# 3D Vision Braucht man wirklich 120 hz



## Sanger (26. September 2010)

Hey ne kleine Frage zum 3d Vision Kit
Kann ich nicht einfach einen 60 hz Bildschirm nehmen denn 30 bilder reichen doch eigendlich aus. Also meine frage kann ich das 3d Vision Kit mit einem 60 hz Monitor irgendwie betreiben.


----------



## Prozessorarchitektur (26. September 2010)

kurz gesagt ja
mit weniger muss man sonst mit 30fps auskommen,das ist mehr als flimmern,was die dinger sowiso tun.


----------



## (R)ed (26. September 2010)

Ja denn das Nvidia Paket ist exakt auf diese Wiederholungsrate des Bildschirms ausgelegt.
Was mein Vorposter gesagt hat stimmt nicht ganz da die Fps auch bei einem 120 Hz Bildschirm auf 30 fallen können der Bildschirm zeigt nur konstant seine Hertzzahl an und übertragt die Framezahl die er von der Grafikkarte erhält.
Würde man nun 3D-VisionKit an einem 60 Hz Schirm nutzen käme es zu einer halbierung der effektiven Hertzzahl auf dem Bildschirm auf 30 Hz und dies würde nicht nur zu einem Flimmern sondern bedingt durch die Brille zu kurzen Schwarzbildern führen die so extrem störend bis unspielbar reichen.


----------



## Dunzen (26. September 2010)

Um zu erkären warum:

Um 3D darzustellen müssen doppelt so viel Bilder als normal angezeigt werden, bedeutet der Bildschirm muss doppelt so schnell als bei normaler Ansicht Bilder projezieren.


----------



## Sanger (26. September 2010)

Also kann man mit einem 60 hz bildschirm theoretisch das 3d kit benutzen aber man bekommt ab und zu Schwarzbilder die extrem stören ??? Soweit richtig ?
Und ihr würdet es also nicht empfehlen sich ein 3d kit ohne 120 hz bildschirm zuzulegen?


----------



## Domowoi (26. September 2010)

Nein, ich bin mir auch nicht sicher ob man das überhaupt jemandem empfehlen sollte... Bedenke Du brauchst auch die doppelte Hardware.
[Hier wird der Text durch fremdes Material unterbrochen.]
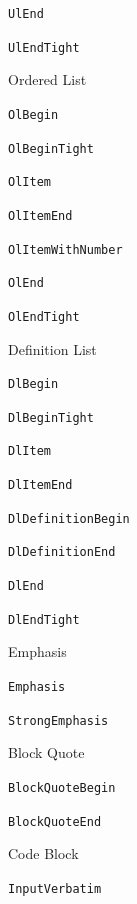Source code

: \documentclass[
  digital,     %
  oneside,     %
  nosansbold,  %
  nocolorbold, %
  lof,         %
  nolot,       %
]{fithesis4}
\begin{document}
\begin{figure}
\begin{multicols}{2}
\begin{compactenum}
\begin{compactenum}
        \item \texttt{UlEnd}
        \item \texttt{UlEndTight}
      \end{compactenum}
      \item Ordered List
      \begin{compactenum}
        \item \texttt{OlBegin}
        \item \texttt{OlBeginTight}
        \item \texttt{OlItem}
        \item \texttt{OlItemEnd}
        \item \texttt{OlItemWithNumber}
        \item \texttt{OlEnd}
        \item \texttt{OlEndTight}
      \end{compactenum}
      \item Definition List
      \begin{compactenum}
        \item \texttt{DlBegin}
        \item \texttt{DlBeginTight}
        \item \texttt{DlItem}
        \item \texttt{DlItemEnd}
        \item \texttt{DlDefinitionBegin}
        \item \texttt{DlDefinitionEnd}
        \item \texttt{DlEnd}
        \item \texttt{DlEndTight}
      \end{compactenum}
      \item Emphasis
      \begin{compactenum}
        \item \texttt{Emphasis}
        \item \texttt{StrongEmphasis}
      \end{compactenum}
      \item Block Quote
      \begin{compactenum}
        \item \texttt{BlockQuoteBegin}
        \item \texttt{BlockQuoteEnd}
      \end{compactenum}
      \item Code Block
      \begin{compactenum}
        \item \texttt{InputVerbatim}

\end{compactenum}
\end{compactenum}
\end{multicols}
\end{figure}
\end{document}
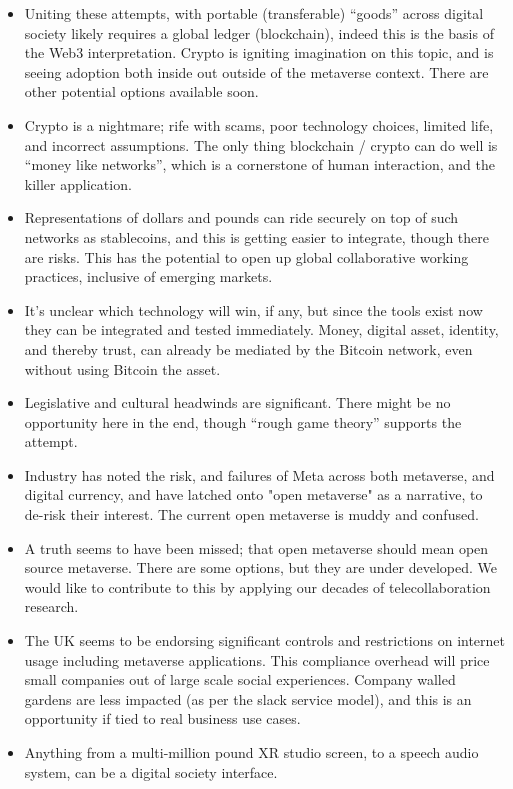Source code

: \begin{itemize}
\item Uniting these attempts, with portable (transferable) ``goods'' across digital society likely requires a global ledger (blockchain), indeed this is the basis of the Web3 interpretation. Crypto is igniting imagination on this topic, and is seeing adoption both inside out outside of the metaverse context. There are other potential options available soon.
\item Crypto is a nightmare; rife with scams, poor technology choices, limited life, and incorrect assumptions. The only thing blockchain / crypto can do well is ``money like networks'', which is a cornerstone of human interaction, and the killer application.
\item Representations of dollars and pounds can ride securely on top of such networks as stablecoins, and this is getting easier to integrate, though there are risks. This has the potential to open up global collaborative working practices, inclusive of emerging markets.
\item It's unclear which technology will win, if any, but since the tools exist now they can be integrated and tested immediately. Money, digital asset, identity, and thereby trust, can already be mediated by the Bitcoin network, even without using Bitcoin the asset. 
\item Legislative and cultural headwinds are significant. There might be no opportunity here in the end, though ``rough game theory'' supports the attempt.
\item Industry has noted the risk, and failures of Meta across both metaverse, and digital currency, and have latched onto "open metaverse" as a narrative, to de-risk their interest. The current open metaverse is muddy and confused. 
\item A truth seems to have been missed; that open metaverse should mean open source metaverse. There are some options, but they are under developed. We would like to contribute to this by applying our decades of telecollaboration research. 
\item The UK seems to be endorsing significant controls and restrictions on internet usage including metaverse applications. This compliance overhead will price small companies out of large scale social experiences. Company walled gardens are less impacted (as per the slack service model), and this is an opportunity if tied to real business use cases.
\item Anything from a multi-million pound XR studio screen, to a speech audio system, can be a digital society interface.

\end{itemize}
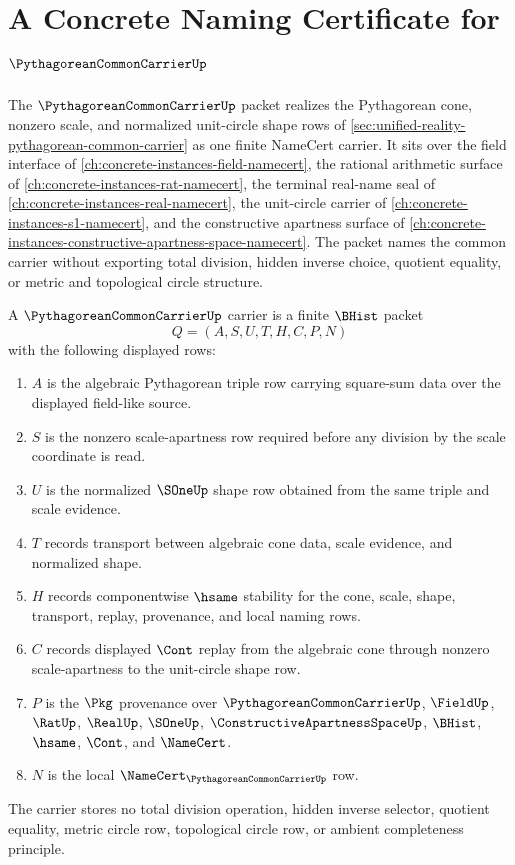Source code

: \chapter{A Concrete Naming Certificate for $\PythagoreanCommonCarrierUp$}
\label{ch:concrete-instances-pythagorean-common-carrier-namecert}

The $\PythagoreanCommonCarrierUp$ packet realizes the Pythagorean cone, nonzero scale, and normalized unit-circle shape rows of \autoref{sec:unified-reality-pythagorean-common-carrier} as one finite NameCert carrier. It sits over the field interface of \autoref{ch:concrete-instances-field-namecert}, the rational arithmetic surface of \autoref{ch:concrete-instances-rat-namecert}, the terminal real-name seal of \autoref{ch:concrete-instances-real-namecert}, the unit-circle carrier of \autoref{ch:concrete-instances-s1-namecert}, and the constructive apartness surface of \autoref{ch:concrete-instances-constructive-apartness-space-namecert}. The packet names the common carrier without exporting total division, hidden inverse choice, quotient equality, or metric and topological circle structure.

\begin{definition}
\label{def:pythagorean-common-carrier}
A $\PythagoreanCommonCarrierUp$ carrier is a finite $\BHist$ packet
$$
Q=(A,S,U,T,H,C,P,N)
$$
with the following displayed rows:
\begin{enumerate}
\item $A$ is the algebraic Pythagorean triple row carrying square-sum data over the displayed field-like source.
\item $S$ is the nonzero scale-apartness row required before any division by the scale coordinate is read.
\item $U$ is the normalized $\SOneUp$ shape row obtained from the same triple and scale evidence.
\item $T$ records transport between algebraic cone data, scale evidence, and normalized shape.
\item $H$ records componentwise $\hsame$ stability for the cone, scale, shape, transport, replay, provenance, and local naming rows.
\item $C$ records displayed $\Cont$ replay from the algebraic cone through nonzero scale-apartness to the unit-circle shape row.
\item $P$ is the $\Pkg$ provenance over $\PythagoreanCommonCarrierUp$, $\FieldUp$, $\RatUp$, $\RealUp$, $\SOneUp$, $\ConstructiveApartnessSpaceUp$, $\BHist$, $\hsame$, $\Cont$, and $\NameCert$.
\item $N$ is the local $\NameCert_{\PythagoreanCommonCarrierUp}$ row.
\end{enumerate}
The carrier stores no total division operation, hidden inverse selector, quotient equality, metric circle row, topological circle row, or ambient completeness principle.
\end{definition}

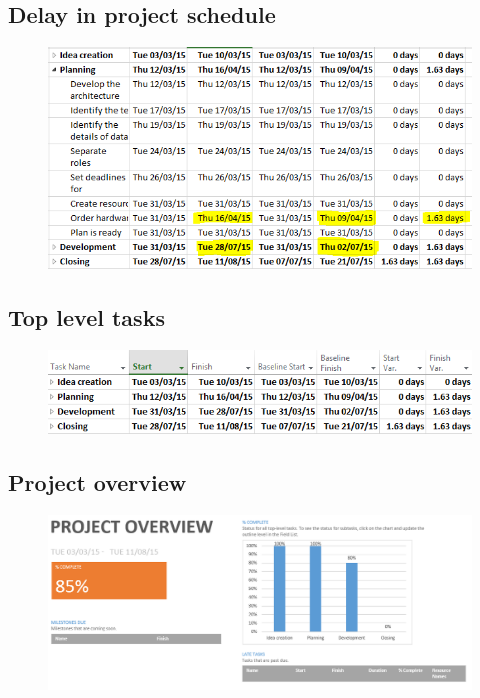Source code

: \documentclass[english]{article}
\begin{document}
\subsection{Delay in project schedule}
\begin{figure}[H]
\centerline{\includegraphics[scale=1]{FR/slack}}
\end{figure}
\subsection{Top level tasks}
\begin{figure}[H]
\centerline{\includegraphics[scale=1]{FR/bt}}
\end{figure}
\subsection{Project overview}
\vspace{1in}
\begin{figure}[H]
\centerline{\includegraphics[scale=0.8]{FR/pj}}
\end{figure}
\end{document}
Und die gesundheitlichen Langzeitauswirkungen sind noch nicht volkomen aufgeklärt was es Meiner Meinung nach bei dem Preis einfach uninterressant macht.


----------



## Sanger (26. September 2010)

Also meine Hardware denke ich mal reicht für 3d Vision aus nur einen 380€ bildschirm und ein 120 € 3D kit sind mir zu teuer. Wenn ich aber nur das 3D Kit benutzen könnte wäre das in ordnung.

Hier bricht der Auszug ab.